Condor Plugin

The Condor plugin. Allows submission to HTCondor.

Note: Condor was renamed to HTCondor in 2012.

iceprod.server.plugins.condor.check_call_clean_env(*args, **kwargs)[source]
iceprod.server.plugins.condor.check_output_clean_env(*args, **kwargs)[source]
class iceprod.server.plugins.condor.JobStatus(value, names=<not given>, *values, module=None, qualname=None, type=None, start=1, boundary=None)[source]
IDLE = 1
RUNNING = 2
FAILED = 3
COMPLETED = 4
static from_condor_status(num)[source]
iceprod.server.plugins.condor.parse_usage(usage: str) int[source]

Parse HTCondor usage expression

Example input: “Usr 0 00:00:00, Sys 0 00:00:00”

Parameters:

usage – usage expression

Returns:

usage sum in seconds

class iceprod.server.plugins.condor.CondorJob(*, dataset_id: str | None = None, task_id: str | None = None, instance_id: str | None = None, submit_dir: Path | None = None, status: JobStatus = JobStatus.IDLE, extra: dict | None = None)[source]
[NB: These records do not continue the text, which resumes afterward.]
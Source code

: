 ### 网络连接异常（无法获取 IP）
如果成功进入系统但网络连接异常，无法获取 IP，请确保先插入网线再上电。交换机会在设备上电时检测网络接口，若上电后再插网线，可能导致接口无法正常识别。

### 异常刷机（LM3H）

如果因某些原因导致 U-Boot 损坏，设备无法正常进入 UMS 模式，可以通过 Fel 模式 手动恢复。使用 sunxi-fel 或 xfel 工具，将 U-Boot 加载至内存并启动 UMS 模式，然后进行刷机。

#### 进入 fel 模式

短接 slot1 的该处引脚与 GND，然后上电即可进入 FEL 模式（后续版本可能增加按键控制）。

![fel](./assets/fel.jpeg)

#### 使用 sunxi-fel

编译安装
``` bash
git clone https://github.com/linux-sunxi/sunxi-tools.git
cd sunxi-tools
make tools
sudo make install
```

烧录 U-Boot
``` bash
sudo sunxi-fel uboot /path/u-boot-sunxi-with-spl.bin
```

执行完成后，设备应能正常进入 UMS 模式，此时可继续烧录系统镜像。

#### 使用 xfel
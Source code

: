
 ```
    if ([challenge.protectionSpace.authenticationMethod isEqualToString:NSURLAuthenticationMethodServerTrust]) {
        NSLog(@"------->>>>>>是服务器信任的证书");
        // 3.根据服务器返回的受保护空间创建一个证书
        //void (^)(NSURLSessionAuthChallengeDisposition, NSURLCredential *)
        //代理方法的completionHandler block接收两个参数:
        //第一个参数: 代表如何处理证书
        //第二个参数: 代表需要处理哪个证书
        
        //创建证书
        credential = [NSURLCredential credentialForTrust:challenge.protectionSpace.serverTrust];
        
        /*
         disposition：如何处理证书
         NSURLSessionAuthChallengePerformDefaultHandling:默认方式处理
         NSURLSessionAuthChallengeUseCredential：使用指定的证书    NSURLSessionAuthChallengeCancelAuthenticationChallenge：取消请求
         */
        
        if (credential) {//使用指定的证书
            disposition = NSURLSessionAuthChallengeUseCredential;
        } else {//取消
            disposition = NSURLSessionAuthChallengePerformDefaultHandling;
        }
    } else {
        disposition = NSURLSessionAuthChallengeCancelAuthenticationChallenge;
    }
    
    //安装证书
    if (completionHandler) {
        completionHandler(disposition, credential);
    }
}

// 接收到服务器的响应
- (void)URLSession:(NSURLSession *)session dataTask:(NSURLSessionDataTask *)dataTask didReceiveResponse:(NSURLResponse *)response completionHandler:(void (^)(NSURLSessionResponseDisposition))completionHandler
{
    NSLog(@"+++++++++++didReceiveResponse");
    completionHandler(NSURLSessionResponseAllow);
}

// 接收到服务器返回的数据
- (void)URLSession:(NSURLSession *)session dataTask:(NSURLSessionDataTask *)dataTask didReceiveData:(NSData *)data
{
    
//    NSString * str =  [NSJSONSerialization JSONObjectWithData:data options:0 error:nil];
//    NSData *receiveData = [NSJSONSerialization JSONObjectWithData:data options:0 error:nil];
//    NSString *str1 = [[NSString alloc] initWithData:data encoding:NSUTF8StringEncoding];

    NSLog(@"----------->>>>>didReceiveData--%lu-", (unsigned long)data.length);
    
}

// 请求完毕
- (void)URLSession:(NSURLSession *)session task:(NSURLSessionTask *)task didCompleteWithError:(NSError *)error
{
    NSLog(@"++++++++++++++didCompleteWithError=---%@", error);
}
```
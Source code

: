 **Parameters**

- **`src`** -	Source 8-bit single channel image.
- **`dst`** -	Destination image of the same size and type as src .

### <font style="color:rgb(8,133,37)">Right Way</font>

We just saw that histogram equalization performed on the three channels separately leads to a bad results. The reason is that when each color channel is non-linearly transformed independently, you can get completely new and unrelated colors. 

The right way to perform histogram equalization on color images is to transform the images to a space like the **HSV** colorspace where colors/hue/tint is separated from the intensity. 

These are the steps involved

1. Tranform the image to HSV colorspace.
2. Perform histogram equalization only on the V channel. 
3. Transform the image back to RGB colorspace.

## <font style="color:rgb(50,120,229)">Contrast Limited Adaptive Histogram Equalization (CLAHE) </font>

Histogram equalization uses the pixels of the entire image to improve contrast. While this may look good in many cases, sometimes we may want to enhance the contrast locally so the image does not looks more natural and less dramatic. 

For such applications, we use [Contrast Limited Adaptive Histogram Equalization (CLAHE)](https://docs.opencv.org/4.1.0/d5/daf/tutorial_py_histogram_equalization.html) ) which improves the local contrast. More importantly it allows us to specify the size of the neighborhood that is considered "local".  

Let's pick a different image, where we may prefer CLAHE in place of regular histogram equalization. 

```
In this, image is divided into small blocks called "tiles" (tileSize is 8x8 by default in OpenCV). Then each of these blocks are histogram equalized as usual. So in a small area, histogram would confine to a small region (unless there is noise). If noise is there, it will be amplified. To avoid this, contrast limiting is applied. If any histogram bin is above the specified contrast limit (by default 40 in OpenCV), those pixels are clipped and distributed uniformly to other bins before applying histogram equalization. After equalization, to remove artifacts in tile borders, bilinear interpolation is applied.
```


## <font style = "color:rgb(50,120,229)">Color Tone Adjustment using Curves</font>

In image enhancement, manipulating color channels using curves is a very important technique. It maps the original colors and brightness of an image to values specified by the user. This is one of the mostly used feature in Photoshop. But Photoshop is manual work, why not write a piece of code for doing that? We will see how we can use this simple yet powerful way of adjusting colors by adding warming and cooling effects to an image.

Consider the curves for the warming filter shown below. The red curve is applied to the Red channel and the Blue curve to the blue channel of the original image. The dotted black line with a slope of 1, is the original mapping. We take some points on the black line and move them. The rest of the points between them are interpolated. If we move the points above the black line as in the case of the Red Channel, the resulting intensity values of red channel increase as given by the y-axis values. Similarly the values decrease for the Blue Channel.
Holds the job states for an HTCondor cluster.

dataset_id: str | None
task_id: str | None
instance_id: str | None
submit_dir: Path | None
status: JobStatus
extra: dict | None
class iceprod.server.plugins.condor.CondorJobId(cluster_id: int, proc_id: int)[source]

Represents an HTCondor job id

Create new instance of CondorJobId(cluster_id, proc_id)

cluster_id: int

Alias for field number 0

proc_id: int

Alias for field number 1

class iceprod.server.plugins.condor.CondorSubmit(cfg: IceProdConfig, submit_dir: Path, credentials_dir: Path)[source]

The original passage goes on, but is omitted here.